[WORK INSTRUCTIONS]
Output the complete listing. Match it exactly.

[MATERIAL SHOWN]
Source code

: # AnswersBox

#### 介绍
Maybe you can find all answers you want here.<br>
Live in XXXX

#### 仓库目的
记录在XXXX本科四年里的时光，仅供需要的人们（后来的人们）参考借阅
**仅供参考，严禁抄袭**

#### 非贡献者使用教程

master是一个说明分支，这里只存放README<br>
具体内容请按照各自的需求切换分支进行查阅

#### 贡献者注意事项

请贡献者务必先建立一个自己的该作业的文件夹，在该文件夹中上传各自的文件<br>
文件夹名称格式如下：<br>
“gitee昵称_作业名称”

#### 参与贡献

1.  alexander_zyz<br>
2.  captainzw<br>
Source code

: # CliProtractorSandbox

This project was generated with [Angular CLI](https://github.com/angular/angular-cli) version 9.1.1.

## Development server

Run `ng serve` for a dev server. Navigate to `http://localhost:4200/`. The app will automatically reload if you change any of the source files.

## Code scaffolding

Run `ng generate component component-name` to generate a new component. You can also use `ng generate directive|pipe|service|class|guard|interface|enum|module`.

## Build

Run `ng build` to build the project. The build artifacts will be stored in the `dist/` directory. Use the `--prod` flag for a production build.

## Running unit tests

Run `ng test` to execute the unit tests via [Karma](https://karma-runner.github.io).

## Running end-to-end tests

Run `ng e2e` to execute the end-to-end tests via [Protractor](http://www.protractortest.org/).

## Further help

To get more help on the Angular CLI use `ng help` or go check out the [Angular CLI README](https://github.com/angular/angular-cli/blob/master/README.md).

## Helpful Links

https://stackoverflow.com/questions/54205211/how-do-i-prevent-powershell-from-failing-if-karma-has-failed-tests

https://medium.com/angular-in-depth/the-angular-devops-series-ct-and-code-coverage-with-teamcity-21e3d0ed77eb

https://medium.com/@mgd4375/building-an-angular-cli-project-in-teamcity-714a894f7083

[RESPONSE BOX]
Source code

: # AnswersBox

#### 介绍
Maybe you can find all answers you want here.<br>
Live in XXXX

#### 仓库目的
记录在XXXX本科四年里的时光，仅供需要的人们（后来的人们）参考借阅
**仅供参考，严禁抄袭**

#### 非贡献者使用教程

master是一个说明分支，这里只存放README<br>
具体内容请按照各自的需求切换分支进行查阅

#### 贡献者注意事项

请贡献者务必先建立一个自己的该作业的文件夹，在该文件夹中上传各自的文件<br>
文件夹名称格式如下：<br>
“gitee昵称_作业名称”

#### 参与贡献

1.  alexander_zyz<br>
2.  captainzw<br>
Source code

: # CliProtractorSandbox

This project was generated with [Angular CLI](https://github.com/angular/angular-cli) version 9.1.1.

## Development server

Run `ng serve` for a dev server. Navigate to `http://localhost:4200/`. The app will automatically reload if you change any of the source files.

## Code scaffolding

Run `ng generate component component-name` to generate a new component. You can also use `ng generate directive|pipe|service|class|guard|interface|enum|module`.

## Build

Run `ng build` to build the project. The build artifacts will be stored in the `dist/` directory. Use the `--prod` flag for a production build.

## Running unit tests

Run `ng test` to execute the unit tests via [Karma](https://karma-runner.github.io).

## Running end-to-end tests

Run `ng e2e` to execute the end-to-end tests via [Protractor](http://www.protractortest.org/).

## Further help

To get more help on the Angular CLI use `ng help` or go check out the [Angular CLI README](https://github.com/angular/angular-cli/blob/master/README.md).

## Helpful Links

https://stackoverflow.com/questions/54205211/how-do-i-prevent-powershell-from-failing-if-karma-has-failed-tests

https://medium.com/angular-in-depth/the-angular-devops-series-ct-and-code-coverage-with-teamcity-21e3d0ed77eb

https://medium.com/@mgd4375/building-an-angular-cli-project-in-teamcity-714a894f7083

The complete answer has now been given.